EXERCISE DIRECTIONS:
Restate all of the material, keeping every line identical to the original.

INPUT:
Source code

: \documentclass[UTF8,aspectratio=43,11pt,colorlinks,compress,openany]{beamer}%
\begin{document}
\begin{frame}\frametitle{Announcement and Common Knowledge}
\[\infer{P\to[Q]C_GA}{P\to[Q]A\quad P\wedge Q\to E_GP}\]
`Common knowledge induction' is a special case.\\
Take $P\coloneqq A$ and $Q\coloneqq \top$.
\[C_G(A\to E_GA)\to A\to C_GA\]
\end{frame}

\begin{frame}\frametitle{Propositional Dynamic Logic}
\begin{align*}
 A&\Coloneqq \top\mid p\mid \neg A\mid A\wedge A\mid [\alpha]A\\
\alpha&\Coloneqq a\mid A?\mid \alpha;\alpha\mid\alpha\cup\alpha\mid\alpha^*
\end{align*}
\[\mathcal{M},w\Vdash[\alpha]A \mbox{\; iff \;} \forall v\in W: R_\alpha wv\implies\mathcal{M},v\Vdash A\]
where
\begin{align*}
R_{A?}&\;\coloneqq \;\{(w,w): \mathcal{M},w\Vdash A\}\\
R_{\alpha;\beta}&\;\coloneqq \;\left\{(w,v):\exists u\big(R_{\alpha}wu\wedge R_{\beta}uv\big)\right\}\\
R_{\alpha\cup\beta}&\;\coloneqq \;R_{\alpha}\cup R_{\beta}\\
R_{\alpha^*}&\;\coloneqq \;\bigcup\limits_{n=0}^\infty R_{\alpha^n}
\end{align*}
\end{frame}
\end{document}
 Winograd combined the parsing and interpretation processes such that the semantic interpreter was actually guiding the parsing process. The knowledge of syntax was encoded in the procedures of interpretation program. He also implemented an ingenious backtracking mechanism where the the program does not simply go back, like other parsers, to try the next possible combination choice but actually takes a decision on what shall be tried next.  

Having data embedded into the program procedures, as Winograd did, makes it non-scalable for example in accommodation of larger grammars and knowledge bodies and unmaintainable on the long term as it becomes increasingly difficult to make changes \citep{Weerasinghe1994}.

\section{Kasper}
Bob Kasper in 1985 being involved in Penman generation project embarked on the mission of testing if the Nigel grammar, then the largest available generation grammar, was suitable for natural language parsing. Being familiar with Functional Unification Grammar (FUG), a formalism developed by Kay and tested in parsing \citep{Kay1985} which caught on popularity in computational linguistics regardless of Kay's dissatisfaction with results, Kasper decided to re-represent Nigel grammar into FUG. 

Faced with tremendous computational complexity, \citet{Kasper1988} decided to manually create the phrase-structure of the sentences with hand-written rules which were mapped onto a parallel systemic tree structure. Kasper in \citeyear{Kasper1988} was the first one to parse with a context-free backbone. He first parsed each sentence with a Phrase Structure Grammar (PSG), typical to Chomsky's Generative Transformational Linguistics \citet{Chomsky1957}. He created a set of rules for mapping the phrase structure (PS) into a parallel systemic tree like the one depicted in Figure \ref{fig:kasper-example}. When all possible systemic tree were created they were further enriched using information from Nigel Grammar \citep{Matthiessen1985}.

ANSWER TO THIS TASK:
Source code

: \documentclass[UTF8,aspectratio=43,11pt,colorlinks,compress,openany]{beamer}%
\begin{document}
\begin{frame}\frametitle{Announcement and Common Knowledge}
\[\infer{P\to[Q]C_GA}{P\to[Q]A\quad P\wedge Q\to E_GP}\]
`Common knowledge induction' is a special case.\\
Take $P\coloneqq A$ and $Q\coloneqq \top$.
\[C_G(A\to E_GA)\to A\to C_GA\]
\end{frame}

\begin{frame}\frametitle{Propositional Dynamic Logic}
\begin{align*}
 A&\Coloneqq \top\mid p\mid \neg A\mid A\wedge A\mid [\alpha]A\\
\alpha&\Coloneqq a\mid A?\mid \alpha;\alpha\mid\alpha\cup\alpha\mid\alpha^*
\end{align*}
\[\mathcal{M},w\Vdash[\alpha]A \mbox{\; iff \;} \forall v\in W: R_\alpha wv\implies\mathcal{M},v\Vdash A\]
where
\begin{align*}
R_{A?}&\;\coloneqq \;\{(w,w): \mathcal{M},w\Vdash A\}\\
R_{\alpha;\beta}&\;\coloneqq \;\left\{(w,v):\exists u\big(R_{\alpha}wu\wedge R_{\beta}uv\big)\right\}\\
R_{\alpha\cup\beta}&\;\coloneqq \;R_{\alpha}\cup R_{\beta}\\
R_{\alpha^*}&\;\coloneqq \;\bigcup\limits_{n=0}^\infty R_{\alpha^n}
\end{align*}
\end{frame}
\end{document}
 Winograd combined the parsing and interpretation processes such that the semantic interpreter was actually guiding the parsing process. The knowledge of syntax was encoded in the procedures of interpretation program. He also implemented an ingenious backtracking mechanism where the the program does not simply go back, like other parsers, to try the next possible combination choice but actually takes a decision on what shall be tried next.  

Having data embedded into the program procedures, as Winograd did, makes it non-scalable for example in accommodation of larger grammars and knowledge bodies and unmaintainable on the long term as it becomes increasingly difficult to make changes \citep{Weerasinghe1994}.

\section{Kasper}
Bob Kasper in 1985 being involved in Penman generation project embarked on the mission of testing if the Nigel grammar, then the largest available generation grammar, was suitable for natural language parsing. Being familiar with Functional Unification Grammar (FUG), a formalism developed by Kay and tested in parsing \citep{Kay1985} which caught on popularity in computational linguistics regardless of Kay's dissatisfaction with results, Kasper decided to re-represent Nigel grammar into FUG. 

Faced with tremendous computational complexity, \citet{Kasper1988} decided to manually create the phrase-structure of the sentences with hand-written rules which were mapped onto a parallel systemic tree structure. Kasper in \citeyear{Kasper1988} was the first one to parse with a context-free backbone. He first parsed each sentence with a Phrase Structure Grammar (PSG), typical to Chomsky's Generative Transformational Linguistics \citet{Chomsky1957}. He created a set of rules for mapping the phrase structure (PS) into a parallel systemic tree like the one depicted in Figure \ref{fig:kasper-example}. When all possible systemic tree were created they were further enriched using information from Nigel Grammar \citep{Matthiessen1985}.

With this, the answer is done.